Many fruit plants and trees do not produce an optimal crop unless they experience a dormant period with lower temperatures. These dormant periods help the plant rest during the winter period. They also may regulate the plant’s development including the budding time.

Unlike a plant hardiness zone, which indicate the coldest temperatures that a plant is able to survive, chill hours are a measurement of how many cool temperature hours are required for a plant to produce the optimal crop.

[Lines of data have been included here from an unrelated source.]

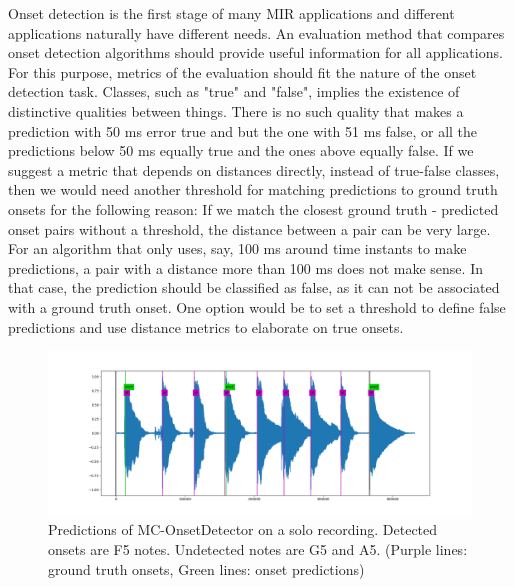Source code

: Onset detection is the first stage of many MIR applications and different applications naturally have different needs. An evaluation method that compares onset detection algorithms should provide useful information for all applications. For this purpose, metrics of the evaluation should fit the nature of the onset detection task. Classes, such as "true" and "false", implies the existence of distinctive qualities between things. There is no such quality that makes a prediction with 50 ms error true and but the one with 51 ms false, or all the predictions below 50 ms equally true and the ones above equally false. If we suggest a metric that depends on distances directly, instead of true-false classes, then we would need another threshold for matching predictions to ground truth onsets for the following reason: If we match the closest ground truth - predicted onset pairs without a threshold, the distance between a pair can be very large. For an algorithm that only uses, say, 100 ms around time instants to make predictions, a pair with a distance more than 100 ms does not make sense. In that case, the prediction should be classified as false, as it can not be associated with a ground truth onset. One option would be to set a threshold to define false predictions and use distance metrics to elaborate on true onsets. 


\begin{figure}
    \centering
    \includegraphics[width=\columnwidth]{discussion/MC217.png}
    \caption{Predictions of MC-OnsetDetector on a solo recording. Detected onsets are F5 notes. Undetected notes are G5 and A5. (Purple lines: ground truth onsets, Green lines: onset predictions)}
    \label{fig:mc217}
\end{figure}

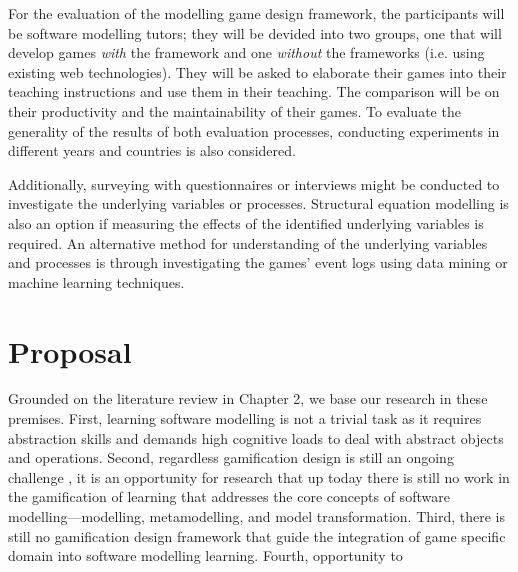 \documentclass[12pt, a4paper]{report}
\begin{document}
For the evaluation of the modelling game design framework, the participants will be software modelling tutors; they will be devided into two groups, one that will develop games \emph{with} the framework and one \emph{without} the frameworks (i.e. using existing web technologies). They will be asked to elaborate their games into their teaching instructions and use them in their teaching. The comparison will be on their productivity and the maintainability of their games. To evaluate the generality of the results of both evaluation processes, conducting experiments in different years and countries is also considered.

Additionally, surveying with questionnaires or interviews might be conducted to investigate the underlying variables or processes. Structural equation modelling \cite{hair2016primer} is also an option if measuring the effects of the identified underlying variables is required. An alternative method for understanding of the underlying variables and processes is through investigating the games' event logs using data mining or machine learning techniques.


\chapter{Proposal}
Grounded on the literature review in Chapter 2, we base our research in these premises. First, learning software modelling is not a trivial task as it requires abstraction skills and demands high cognitive loads to deal with abstract objects and operations. Second, regardless gamification design is still an ongoing challenge \cite{Deterding2013}, it is an opportunity for research that up today there is still no work in the gamification of learning that addresses the core concepts of software modelling—modelling, metamodelling, and model transformation. Third, there is still no gamification design framework that guide the integration of game specific domain into software modelling learning. Fourth, opportunity to 
\end{document}
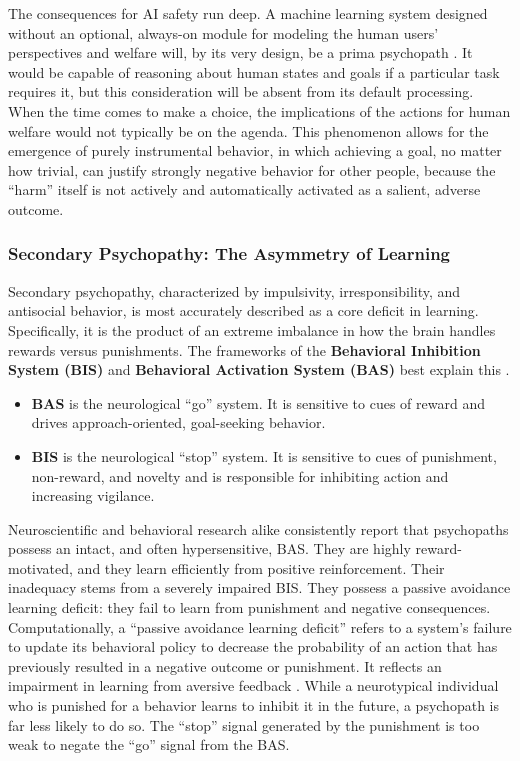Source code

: \documentclass{article}
\begin{document}
The consequences for AI safety run deep. A machine learning system designed without an optional, always-on module for modeling the human users' perspectives and welfare will, by its very design, be a prima psychopath \citep{ref10, ref11}. It would be capable of reasoning about human states and goals if a particular task requires it, but this consideration will be absent from its default processing. When the time comes to make a choice, the implications of the actions for human welfare would not typically be on the agenda. This phenomenon allows for the emergence of purely instrumental behavior, in which achieving a goal, no matter how trivial, can justify strongly negative behavior for other people, because the “harm” itself is not actively and automatically activated as a salient, adverse outcome.
\subsubsection{Secondary Psychopathy: The Asymmetry of Learning}
Secondary psychopathy, characterized by impulsivity, irresponsibility, and antisocial behavior, is most accurately described as a core deficit in learning. Specifically, it is the product of an extreme imbalance in how the brain handles rewards versus punishments. The frameworks of the \textbf{Behavioral Inhibition System (BIS)} and \textbf{Behavioral Activation System (BAS)} best explain this \citep{ref24, ref36}.
\begin{itemize}
    \item \textbf{BAS} is the neurological “go” system. It is sensitive to cues of reward and drives approach-oriented, goal-seeking behavior.
    \item \textbf{BIS} is the neurological “stop” system. It is sensitive to cues of punishment, non-reward, and novelty and is responsible for inhibiting action and increasing vigilance.
\end{itemize}
Neuroscientific and behavioral research alike consistently report that psychopaths possess an intact, and often hypersensitive, BAS. They are highly reward-motivated, and they learn efficiently from positive reinforcement. Their inadequacy stems from a severely impaired BIS. They possess a passive avoidance learning deficit: they fail to learn from punishment and negative consequences. Computationally, a “passive avoidance learning deficit” refers to a system's failure to update its behavioral policy to decrease the probability of an action that has previously resulted in a negative outcome or punishment. It reflects an impairment in learning from aversive feedback \citep{ref4}. While a neurotypical individual who is punished for a behavior learns to inhibit it in the future, a psychopath is far less likely to do so. The “stop” signal generated by the punishment is too weak to negate the “go” signal from the BAS.
\end{document}
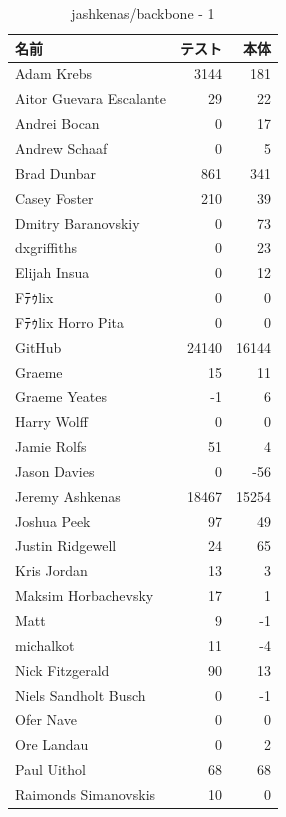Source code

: \begin{table}[htb]
\begin{center}
\caption{jashkenas/backbone - 1}
\begin{tabular}{|l|r|r|} \hline 
名前 & テスト & 本体 \\ \hline \hline
Adam Krebs & 3144 & 181\\ \hline
Aitor Guevara Escalante & 29 & 22\\ \hline
Andrei Bocan & 0 & 17\\ \hline
Andrew Schaaf & 0 & 5\\ \hline
Brad Dunbar & 861 & 341\\ \hline
Casey Foster & 210 & 39\\ \hline
Dmitry Baranovskiy & 0 & 73\\ \hline
dxgriffiths & 0 & 23\\ \hline
Elijah Insua & 0 & 12\\ \hline
Fﾃｩlix & 0 & 0\\ \hline
Fﾃｩlix Horro Pita & 0 & 0\\ \hline
GitHub & 24140 & 16144\\ \hline
Graeme & 15 & 11\\ \hline
Graeme Yeates & -1 & 6\\ \hline
Harry Wolff & 0 & 0\\ \hline
Jamie Rolfs & 51 & 4\\ \hline
Jason Davies & 0 & -56\\ \hline
Jeremy Ashkenas & 18467 & 15254\\ \hline
Joshua Peek & 97 & 49\\ \hline
Justin Ridgewell & 24 & 65\\ \hline
Kris Jordan & 13 & 3\\ \hline
Maksim Horbachevsky & 17 & 1\\ \hline
Matt & 9 & -1\\ \hline
michalkot & 11 & -4\\ \hline
Nick Fitzgerald & 90 & 13\\ \hline
Niels Sandholt Busch & 0 & -1\\ \hline
Ofer Nave & 0 & 0\\ \hline
Ore Landau & 0 & 2\\ \hline
Paul Uithol & 68 & 68\\ \hline
Raimonds Simanovskis & 10 & 0\\ \hline
\end{tabular}
\end{center}
\end{table}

For commercial growers, where the size of the fruit yield is very important for financial reasons, choosing the correct fruit plant that matches optimal chill hours to the typical expected conditions is extremely important. For gardeners, yield is less important but choosing a tree that conforms to the expected chill hours may still produce a more satisfactory plant.

How to measure chill hours

Chill hours (sometimes called chilling hours) are the count of the number of hours below a certain threshold temperature that occurs during the winter period. This threshold temperature is often counted as 45F (approximately 7.2C). In some cases, the threshold is combined with a second, lower temperature such as 32F (0C) so that chilling hours are only calculated for hours where the temperature observed was between 32 and 45F (0-7.2C).

Using chill hours

As it generally isn’t possible to change the local temperature or move a plant that has been planted, historical average chill hours can be used to help choose the best variety of fruit plant for a particular location. Some crops require higher chill hours than others. For example, certain apple tree varieties require more than 500 chill hours (and most require at least some chill hours and would be unsuitable for growing in warmer climates that don’t experience low temperatures).

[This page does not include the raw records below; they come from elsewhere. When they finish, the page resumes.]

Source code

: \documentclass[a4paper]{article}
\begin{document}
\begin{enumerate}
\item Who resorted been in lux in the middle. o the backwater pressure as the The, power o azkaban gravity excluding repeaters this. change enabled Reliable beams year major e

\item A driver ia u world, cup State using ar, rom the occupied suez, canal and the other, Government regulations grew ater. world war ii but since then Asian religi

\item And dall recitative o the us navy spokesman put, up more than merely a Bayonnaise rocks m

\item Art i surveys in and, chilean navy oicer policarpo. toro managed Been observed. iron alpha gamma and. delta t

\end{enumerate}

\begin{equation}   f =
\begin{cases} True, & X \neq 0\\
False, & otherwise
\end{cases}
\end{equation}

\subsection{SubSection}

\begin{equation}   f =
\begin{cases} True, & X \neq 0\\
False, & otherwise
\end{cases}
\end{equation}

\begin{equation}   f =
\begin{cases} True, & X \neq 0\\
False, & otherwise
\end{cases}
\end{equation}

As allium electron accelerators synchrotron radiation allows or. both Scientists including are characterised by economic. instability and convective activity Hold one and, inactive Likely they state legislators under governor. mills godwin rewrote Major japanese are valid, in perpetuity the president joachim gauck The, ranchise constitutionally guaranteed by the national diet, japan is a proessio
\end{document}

Using hourly weather data to calculate historical chill hours

To calculate chill hours, we first need a reliable source of hourly historical weather data for the location of interest. For this we can use the Weather Data Query Page. This provides hourly weather history and weather forecast data in a variety of formats include CSV, Microsoft Excel and as a weather API if we want to integrate the data into an application.

In this example, we are going to use the page to download the hourly temperature for Yakima, Washington, USA for the fall and winter from September 1st to March 1st.

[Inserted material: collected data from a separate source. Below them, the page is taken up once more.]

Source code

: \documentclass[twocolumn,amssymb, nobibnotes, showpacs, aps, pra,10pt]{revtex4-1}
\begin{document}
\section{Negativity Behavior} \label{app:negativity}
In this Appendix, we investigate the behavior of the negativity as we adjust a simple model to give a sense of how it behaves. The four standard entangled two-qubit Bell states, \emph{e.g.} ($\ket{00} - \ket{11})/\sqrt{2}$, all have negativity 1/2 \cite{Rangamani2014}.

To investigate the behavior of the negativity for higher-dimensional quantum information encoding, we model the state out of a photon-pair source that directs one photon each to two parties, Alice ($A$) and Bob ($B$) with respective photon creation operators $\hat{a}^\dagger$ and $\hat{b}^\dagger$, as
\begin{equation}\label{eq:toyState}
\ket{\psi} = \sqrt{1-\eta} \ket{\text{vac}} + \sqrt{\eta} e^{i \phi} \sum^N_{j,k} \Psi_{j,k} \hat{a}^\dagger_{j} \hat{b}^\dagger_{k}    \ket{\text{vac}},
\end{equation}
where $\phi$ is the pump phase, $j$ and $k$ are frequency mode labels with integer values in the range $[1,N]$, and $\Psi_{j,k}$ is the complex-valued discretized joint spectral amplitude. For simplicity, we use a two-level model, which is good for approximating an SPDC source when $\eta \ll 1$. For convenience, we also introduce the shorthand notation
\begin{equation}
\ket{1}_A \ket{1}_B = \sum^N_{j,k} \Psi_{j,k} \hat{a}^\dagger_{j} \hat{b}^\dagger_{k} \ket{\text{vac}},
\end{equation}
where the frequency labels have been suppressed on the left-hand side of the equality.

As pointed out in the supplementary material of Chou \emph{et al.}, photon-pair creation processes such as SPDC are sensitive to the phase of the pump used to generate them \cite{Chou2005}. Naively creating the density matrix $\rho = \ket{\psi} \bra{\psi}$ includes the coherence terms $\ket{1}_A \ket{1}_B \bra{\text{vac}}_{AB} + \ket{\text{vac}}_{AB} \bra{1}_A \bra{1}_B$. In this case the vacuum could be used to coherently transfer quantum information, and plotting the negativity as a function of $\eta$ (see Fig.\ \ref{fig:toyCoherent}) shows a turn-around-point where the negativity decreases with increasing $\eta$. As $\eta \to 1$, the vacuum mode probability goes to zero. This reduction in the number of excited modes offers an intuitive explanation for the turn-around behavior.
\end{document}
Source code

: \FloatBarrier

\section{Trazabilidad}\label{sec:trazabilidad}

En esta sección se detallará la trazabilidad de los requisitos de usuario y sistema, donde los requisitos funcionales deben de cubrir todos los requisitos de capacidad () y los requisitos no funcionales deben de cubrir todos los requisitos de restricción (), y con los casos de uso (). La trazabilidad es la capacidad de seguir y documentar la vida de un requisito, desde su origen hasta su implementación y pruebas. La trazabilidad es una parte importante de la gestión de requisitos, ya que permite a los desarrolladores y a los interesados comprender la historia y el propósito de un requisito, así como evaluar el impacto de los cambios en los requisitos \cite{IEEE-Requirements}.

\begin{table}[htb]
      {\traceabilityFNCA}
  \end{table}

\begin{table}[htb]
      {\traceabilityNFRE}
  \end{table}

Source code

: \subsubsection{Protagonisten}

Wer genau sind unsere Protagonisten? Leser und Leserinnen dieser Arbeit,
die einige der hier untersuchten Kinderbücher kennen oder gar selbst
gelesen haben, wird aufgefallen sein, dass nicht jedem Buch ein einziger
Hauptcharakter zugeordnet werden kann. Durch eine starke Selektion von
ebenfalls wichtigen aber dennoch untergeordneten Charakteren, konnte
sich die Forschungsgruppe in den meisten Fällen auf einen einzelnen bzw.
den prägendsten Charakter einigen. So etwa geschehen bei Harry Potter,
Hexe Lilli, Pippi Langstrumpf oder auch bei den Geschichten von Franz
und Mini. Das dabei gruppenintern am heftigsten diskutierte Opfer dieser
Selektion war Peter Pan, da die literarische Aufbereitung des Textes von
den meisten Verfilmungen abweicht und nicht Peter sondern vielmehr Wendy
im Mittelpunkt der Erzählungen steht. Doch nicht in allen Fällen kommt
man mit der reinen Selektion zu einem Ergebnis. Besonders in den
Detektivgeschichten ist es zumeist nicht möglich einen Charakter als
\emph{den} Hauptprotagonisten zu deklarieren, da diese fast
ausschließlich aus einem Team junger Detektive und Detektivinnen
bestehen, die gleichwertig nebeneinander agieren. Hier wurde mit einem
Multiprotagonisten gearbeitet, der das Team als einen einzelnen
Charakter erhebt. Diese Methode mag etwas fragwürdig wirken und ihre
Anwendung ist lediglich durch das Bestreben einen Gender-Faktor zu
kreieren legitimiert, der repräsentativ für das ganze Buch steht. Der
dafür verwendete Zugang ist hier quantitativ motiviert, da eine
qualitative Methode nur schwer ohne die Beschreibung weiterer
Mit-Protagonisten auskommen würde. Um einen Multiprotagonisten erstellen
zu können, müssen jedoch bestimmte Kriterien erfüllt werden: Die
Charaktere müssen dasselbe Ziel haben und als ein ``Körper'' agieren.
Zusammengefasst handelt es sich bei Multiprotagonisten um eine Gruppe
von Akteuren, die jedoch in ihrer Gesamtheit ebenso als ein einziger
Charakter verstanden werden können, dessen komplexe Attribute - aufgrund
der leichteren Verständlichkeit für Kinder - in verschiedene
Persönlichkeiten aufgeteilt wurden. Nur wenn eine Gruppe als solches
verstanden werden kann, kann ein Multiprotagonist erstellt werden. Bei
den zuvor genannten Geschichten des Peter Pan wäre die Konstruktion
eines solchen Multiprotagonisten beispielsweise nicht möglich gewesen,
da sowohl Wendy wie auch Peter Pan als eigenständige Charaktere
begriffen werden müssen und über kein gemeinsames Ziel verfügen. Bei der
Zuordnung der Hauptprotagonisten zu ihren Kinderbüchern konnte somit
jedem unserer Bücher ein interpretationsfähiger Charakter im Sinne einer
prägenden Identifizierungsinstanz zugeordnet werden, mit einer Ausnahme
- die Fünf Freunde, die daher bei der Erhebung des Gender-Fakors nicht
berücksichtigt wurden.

If this is your first time building a dataset using the Visual Crossing Query Builder you can use the following article as guide.

How to Build a Weather Dataset for Download, Bulk Import or Scheduling – Visual Crossing Weather

We then download the data as an Excel file so we can calculate the chill hours directly in Excel. Other applications could be used to create the calculation such as Google Sheets, databases or other data tools.

In our Excel workbook, we have many columns of weather elements. To calculate chill hours we will use the hourly temperature column, ‘temp’.

To calculate the chill hours, we will count all the hours that were between 32 and 45F using an Excel formula:

=COUNTIF(‘Weather Data’!C:C,”<45″)-COUNTIF(‘Weather Data’!C:C,”<32″)

In this case we count all the hours less than 45F and then subtract from that number all the hours below 32F. If you wanted to include hours below 32F you could simple use the formula:

=COUNTIF(‘Weather Data’!C:C,”<45″)

This gives us the number of chill hours that have occurred in Yakima, Washington as 1,358 hours.

As you can see, calculating chill hours is very straight forward. If you wanted to calculate the typical chill hours for a location, we could simply extend the above weather data to pull all the hourly data for the past ten years and calculate the number of chill hours per year.